Computational Biology Group, Department of Clinical Laboratory Sciences, Institute of Infectious Disease and Molecular Medicine, University of Cape Town, Medical School, Cape Town, South Africa.
PLoS One. 2013 Sep 16;8(9):e73971. doi: 10.1371/journal.pone.0073971. eCollection 2013.

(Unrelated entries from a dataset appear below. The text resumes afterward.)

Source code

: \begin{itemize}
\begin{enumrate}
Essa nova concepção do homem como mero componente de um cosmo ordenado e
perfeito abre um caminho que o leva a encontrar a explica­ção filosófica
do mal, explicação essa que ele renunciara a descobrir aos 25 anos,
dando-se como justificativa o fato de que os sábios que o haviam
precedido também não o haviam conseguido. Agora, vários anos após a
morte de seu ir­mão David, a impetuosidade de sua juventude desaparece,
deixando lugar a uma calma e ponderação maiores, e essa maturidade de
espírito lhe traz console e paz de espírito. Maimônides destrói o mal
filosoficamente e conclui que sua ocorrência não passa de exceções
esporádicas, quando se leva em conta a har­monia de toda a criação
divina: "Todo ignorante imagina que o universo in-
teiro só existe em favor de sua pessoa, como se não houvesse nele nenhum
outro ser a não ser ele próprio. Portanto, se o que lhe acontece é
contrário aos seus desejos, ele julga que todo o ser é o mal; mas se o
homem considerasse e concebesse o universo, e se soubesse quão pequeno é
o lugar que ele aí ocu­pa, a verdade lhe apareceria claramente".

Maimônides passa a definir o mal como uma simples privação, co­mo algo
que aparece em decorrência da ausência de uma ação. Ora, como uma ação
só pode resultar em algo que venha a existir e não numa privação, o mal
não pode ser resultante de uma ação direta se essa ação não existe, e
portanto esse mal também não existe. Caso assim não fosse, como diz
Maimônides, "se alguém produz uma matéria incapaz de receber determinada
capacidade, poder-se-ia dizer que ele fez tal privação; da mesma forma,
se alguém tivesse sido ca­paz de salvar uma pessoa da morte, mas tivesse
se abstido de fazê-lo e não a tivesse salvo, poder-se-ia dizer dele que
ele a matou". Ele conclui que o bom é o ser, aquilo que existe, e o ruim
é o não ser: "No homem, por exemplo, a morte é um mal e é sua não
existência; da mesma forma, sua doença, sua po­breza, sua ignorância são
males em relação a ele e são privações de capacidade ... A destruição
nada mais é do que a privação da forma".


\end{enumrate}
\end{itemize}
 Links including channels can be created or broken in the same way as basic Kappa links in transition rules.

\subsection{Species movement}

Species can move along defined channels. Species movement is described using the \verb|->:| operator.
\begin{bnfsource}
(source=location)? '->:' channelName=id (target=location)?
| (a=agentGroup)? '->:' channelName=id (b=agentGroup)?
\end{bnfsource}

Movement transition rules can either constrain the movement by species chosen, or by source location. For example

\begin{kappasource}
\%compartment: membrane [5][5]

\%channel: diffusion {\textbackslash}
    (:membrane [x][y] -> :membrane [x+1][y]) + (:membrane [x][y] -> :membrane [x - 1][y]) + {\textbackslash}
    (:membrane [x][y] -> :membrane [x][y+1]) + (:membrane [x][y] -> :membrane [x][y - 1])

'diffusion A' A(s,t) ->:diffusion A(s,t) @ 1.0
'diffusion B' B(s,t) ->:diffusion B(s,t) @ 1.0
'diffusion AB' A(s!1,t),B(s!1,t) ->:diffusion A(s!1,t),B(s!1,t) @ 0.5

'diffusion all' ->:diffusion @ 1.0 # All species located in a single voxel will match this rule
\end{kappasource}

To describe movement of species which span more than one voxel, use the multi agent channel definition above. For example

Admixed populations can make an important contribution to the discovery of disease susceptibility genes if the parental populations exhibit substantial variation in susceptibility. Admixture mapping has been used successfully, but is not designed to cope with populations that have more than two or three ancestral populations. The inference of admixture proportions and local ancestry and the imputation of missing genotypes in admixed populations are crucial in both understanding variation in disease and identifying novel disease loci. These inferences make use of reference populations, and accuracy depends on the choice of ancestral populations. Using an insufficient or inaccurate ancestral panel can result in erroneously inferred ancestry and affect the detection power of GWAS and meta-analysis when using imputation. Current algorithms are inadequate for multi-way admixed populations. To address these challenges we developed PROXYANC, an approach to select the best proxy ancestral populations. From the simulation of a multi-way admixed population we demonstrate the capability and accuracy of PROXYANC and illustrate the importance of the choice of ancestry in both estimating admixture proportions and imputing missing genotypes. We applied this approach to a complex, uniquely admixed South African population. Using genome-wide SNP data from over 764 individuals, we accurately estimate the genetic contributions from the best ancestral populations: isiXhosa [Formula: see text], ‡Khomani SAN [Formula: see text], European [Formula: see text], Indian [Formula: see text], and Chinese [Formula: see text]. We also demonstrate that the ancestral allele frequency differences correlate with increased linkage disequilibrium in the South African population, which originates from admixture events rather than population bottlenecks.
The collective term for people of mixed ancestry in southern Africa is "Coloured," and this is officially recognized in South Africa as a census term, and for self-classification. Whilst we acknowledge that some cultures may use this term in a derogatory manner, these connotations are not present in South Africa, and are certainly not intended here.
如果双亲群体在易感性方面表现出显著差异,混合人群可以为发现疾病易感基因做出重要贡献。混合映射已被成功应用,但它并不是为处理具有两个或三个以上祖先群体的人群而设计的。在理解疾病变异和识别新的疾病基因座方面,推断混合群体中的混合比例和局部祖先以及对缺失基因型的推断都至关重要。这些推断利用了参考群体,准确性取决于祖先群体的选择。使用不足或不准确的祖先面板会导致错误推断的祖先,并在使用推断时影响 GWAS 和荟萃分析的检测能力。当前的算法对于多向混合人群是不够的。为了解决这些挑战,我们开发了 PROXYANC,这是一种选择最佳代理祖先群体的方法。通过对一个多向混合人群的模拟,我们展示了 PROXYANC 的能力和准确性,并说明了在估计混合比例和推断缺失基因型时,祖先选择的重要性。我们将这种方法应用于一个复杂的、独特的混合南非人群。使用来自 764 多人的全基因组 SNP 数据,我们准确地估计了来自最佳祖先群体的遗传贡献:isiXhosa [Formula: see text],‡Khomani SAN [Formula: see text],欧洲 [Formula: see text],印度 [Formula: see text],和中国 [Formula: see text]。我们还表明,祖先等位基因频率的差异与南非人群中增加的连锁不平衡相关,这是由混合事件而不是种群瓶颈引起的。
南非混合血统人群的统称是“有色人种”,这在南非是官方认可的普查术语,也是自我分类的术语。虽然我们承认一些文化可能会以贬损的方式使用这个词,但在南非并没有这样的内涵,这里也绝对不是这个意思。